Trigger Warning: hospitals, illness, nursing, poop
Take another example: nursing. Yes, nursing can be the truly great work of healing and helping people. It can even be that one moment when you suddenly realize what’s wrong and intervene to save the life of someone who would have otherwise died, and you becoming the Shining Knight riding the great steed Adrenaline Rush all the way to self-importance.
But most of the time it’s not. I often say in a ha-ha-only-serious way that my mother is the only person I know who got a college degree so she could spend most of her time wiping butts. Even the ER isn’t always as exciting as you might imagine. While there might be a critical case that you save just in the nick of time, you’re just as likely to encounter a dog-tired nurse doing her end-of-shift documenting (now that can be boring) who looks up at you and asks “How many r’s in diarrhea?”
End TW
Misinterpreting “great work is never boring” to mean “boring stuff is not great work” leads to dissatisfaction when people set out to do great work and then are disappointingly confronted with the mundanity that makes up most of what they have to do to get there. I’d like to suggest a rephrasing that makes the aphorism clearer and potentially less harmful: Great work doesn’t have to be boring.

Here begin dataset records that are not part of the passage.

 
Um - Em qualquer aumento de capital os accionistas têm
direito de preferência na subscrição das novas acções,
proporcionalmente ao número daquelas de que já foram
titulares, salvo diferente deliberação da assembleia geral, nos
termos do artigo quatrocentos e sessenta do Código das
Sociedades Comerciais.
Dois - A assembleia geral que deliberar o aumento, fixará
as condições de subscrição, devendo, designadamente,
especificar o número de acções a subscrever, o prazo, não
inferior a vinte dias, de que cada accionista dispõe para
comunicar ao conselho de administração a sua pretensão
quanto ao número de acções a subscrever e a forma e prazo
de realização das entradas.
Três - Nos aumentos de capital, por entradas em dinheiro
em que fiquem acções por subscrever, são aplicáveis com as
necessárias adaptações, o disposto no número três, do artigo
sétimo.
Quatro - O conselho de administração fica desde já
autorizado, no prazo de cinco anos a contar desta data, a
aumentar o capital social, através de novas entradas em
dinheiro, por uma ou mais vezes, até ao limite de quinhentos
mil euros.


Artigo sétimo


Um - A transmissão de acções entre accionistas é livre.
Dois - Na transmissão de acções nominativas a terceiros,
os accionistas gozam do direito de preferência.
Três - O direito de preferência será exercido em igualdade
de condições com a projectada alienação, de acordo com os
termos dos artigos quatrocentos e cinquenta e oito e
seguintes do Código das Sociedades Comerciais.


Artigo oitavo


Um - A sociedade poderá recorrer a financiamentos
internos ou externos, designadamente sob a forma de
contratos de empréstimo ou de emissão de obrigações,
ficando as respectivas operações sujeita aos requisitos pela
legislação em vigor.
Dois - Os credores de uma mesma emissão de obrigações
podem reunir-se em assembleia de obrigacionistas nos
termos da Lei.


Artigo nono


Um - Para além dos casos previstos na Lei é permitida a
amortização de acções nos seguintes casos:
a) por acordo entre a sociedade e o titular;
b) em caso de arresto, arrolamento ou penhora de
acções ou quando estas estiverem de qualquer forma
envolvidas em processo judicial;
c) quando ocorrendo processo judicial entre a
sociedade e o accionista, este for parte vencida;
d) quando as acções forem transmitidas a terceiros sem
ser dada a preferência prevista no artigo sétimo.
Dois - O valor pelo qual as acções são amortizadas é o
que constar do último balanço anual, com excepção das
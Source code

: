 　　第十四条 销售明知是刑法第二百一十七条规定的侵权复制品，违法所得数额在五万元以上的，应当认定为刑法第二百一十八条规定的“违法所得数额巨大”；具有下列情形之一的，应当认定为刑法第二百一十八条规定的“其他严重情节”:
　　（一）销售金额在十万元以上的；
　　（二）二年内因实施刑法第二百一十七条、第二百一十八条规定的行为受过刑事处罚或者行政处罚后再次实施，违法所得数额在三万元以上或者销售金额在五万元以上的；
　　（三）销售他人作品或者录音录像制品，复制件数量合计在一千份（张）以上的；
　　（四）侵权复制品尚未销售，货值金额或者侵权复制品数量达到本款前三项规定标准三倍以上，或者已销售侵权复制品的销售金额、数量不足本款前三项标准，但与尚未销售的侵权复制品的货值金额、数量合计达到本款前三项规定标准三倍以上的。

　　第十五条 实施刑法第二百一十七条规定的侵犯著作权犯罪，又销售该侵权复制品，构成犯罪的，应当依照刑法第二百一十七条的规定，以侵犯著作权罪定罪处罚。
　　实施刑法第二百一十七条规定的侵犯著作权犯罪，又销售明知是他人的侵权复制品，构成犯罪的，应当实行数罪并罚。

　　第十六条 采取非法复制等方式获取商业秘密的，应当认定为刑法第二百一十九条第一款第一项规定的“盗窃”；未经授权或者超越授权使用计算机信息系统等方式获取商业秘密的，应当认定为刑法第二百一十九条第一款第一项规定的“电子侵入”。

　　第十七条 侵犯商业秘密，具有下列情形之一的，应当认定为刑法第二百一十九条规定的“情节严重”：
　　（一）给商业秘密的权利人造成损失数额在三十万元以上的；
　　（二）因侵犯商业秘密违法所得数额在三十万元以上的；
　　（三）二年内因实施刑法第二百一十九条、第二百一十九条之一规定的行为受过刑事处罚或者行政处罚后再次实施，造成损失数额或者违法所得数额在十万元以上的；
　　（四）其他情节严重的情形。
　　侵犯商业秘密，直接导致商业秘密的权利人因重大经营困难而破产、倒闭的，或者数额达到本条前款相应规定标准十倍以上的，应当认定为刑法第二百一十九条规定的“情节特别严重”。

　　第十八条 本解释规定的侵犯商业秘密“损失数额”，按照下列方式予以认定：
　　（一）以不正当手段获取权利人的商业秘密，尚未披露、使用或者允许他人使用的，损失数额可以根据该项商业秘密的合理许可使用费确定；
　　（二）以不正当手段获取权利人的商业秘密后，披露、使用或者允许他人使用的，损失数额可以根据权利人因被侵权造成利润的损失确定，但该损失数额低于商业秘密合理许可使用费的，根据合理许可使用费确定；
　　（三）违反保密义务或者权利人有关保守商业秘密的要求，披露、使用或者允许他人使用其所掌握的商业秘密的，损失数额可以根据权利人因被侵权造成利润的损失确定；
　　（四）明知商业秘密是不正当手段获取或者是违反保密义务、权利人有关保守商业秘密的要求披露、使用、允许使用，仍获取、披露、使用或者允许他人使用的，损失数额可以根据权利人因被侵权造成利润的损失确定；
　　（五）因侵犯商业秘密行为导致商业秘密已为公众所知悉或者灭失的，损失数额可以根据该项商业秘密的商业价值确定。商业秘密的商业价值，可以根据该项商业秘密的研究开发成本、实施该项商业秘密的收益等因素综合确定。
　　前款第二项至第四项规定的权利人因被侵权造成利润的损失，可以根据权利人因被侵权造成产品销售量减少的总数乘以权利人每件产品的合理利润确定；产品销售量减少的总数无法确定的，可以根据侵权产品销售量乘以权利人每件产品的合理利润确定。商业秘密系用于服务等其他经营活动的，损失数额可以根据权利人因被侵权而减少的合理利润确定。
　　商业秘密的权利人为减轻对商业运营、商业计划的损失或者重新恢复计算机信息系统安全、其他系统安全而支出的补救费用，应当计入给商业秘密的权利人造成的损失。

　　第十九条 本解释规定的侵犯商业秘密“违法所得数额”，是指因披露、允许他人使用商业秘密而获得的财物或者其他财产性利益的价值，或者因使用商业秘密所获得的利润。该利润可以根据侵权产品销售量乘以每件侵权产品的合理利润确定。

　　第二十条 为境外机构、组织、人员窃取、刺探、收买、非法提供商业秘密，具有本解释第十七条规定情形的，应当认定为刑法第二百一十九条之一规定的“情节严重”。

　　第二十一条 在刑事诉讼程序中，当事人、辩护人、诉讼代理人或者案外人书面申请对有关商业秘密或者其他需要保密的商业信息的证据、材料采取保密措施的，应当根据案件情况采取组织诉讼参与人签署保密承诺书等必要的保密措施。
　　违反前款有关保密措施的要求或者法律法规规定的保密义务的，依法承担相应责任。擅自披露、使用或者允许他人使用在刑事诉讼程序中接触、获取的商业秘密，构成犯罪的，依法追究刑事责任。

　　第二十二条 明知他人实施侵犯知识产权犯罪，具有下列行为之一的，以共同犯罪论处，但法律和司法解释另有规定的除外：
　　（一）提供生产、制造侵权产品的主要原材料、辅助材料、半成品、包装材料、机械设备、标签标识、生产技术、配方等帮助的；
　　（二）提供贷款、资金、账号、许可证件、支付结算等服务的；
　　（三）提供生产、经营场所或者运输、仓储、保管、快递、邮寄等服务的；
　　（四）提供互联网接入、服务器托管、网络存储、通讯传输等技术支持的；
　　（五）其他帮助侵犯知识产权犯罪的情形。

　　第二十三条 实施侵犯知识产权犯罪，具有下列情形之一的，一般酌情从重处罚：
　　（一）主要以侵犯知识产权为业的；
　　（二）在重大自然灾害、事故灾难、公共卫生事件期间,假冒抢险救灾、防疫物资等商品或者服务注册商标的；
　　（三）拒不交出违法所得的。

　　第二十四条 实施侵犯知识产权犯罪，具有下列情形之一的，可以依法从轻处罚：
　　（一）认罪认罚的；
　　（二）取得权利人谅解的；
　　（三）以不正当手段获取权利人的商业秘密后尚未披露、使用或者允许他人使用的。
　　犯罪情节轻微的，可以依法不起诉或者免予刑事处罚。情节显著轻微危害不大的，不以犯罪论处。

I believe that the trick here is not to find something that is never boring, or to find enough important moments to make the rest of it worthwhile, although that does help. The real magic here is to use the fact that it’s great work to make even the mundane tedium less boring.
I’m currently studying towards ordination, and one of my topics right now is meditating on the meanings of the Charge of the Goddess. I was struck by the line “All acts of love and pleasure are My rituals.” This made me wonder – does it really mean all acts?
I had already been thinking about changing my attitude to household chores by trying to think of them as acts of love, as gifts that I give to my spouse and myself, rather than tedious annoyances that are never completed. If I remind myself that taking out recycling is part of making sure that we live in a clean, well-organized home, one in which we can better enjoy our lives, then my feelings about it change. Is it still tedious? Definitely. But it’s not as boring, if by boring I mean something that leaves me feeling annoyed that I had to do it at all.
If I take that interpretation, and I believe what the Charge of the Goddess says, it leads me to think that even humble things like dishes and laundry and scooping litter boxes are not just gifts, but also a form of devotions. They are devotions to Brigid, matron of our home, and to all aspects of the divine that are celebrated here. (After all, I can’t do ritual if the floor is covered in laundry – see previous post about logistics!) They’re still tedious, but realizing that dishes need to be done yet again doesn’t have to be a source of endless irritation; it’s an opportunity for me to engage in an act of love. (Not so much an act of pleasure – but hey, it’s an improvement.)
By redefining chores as part of the greater work of living with my family, they become less boring. So I’ll stick with the rephrasing that “great work doesn’t have to be boring.”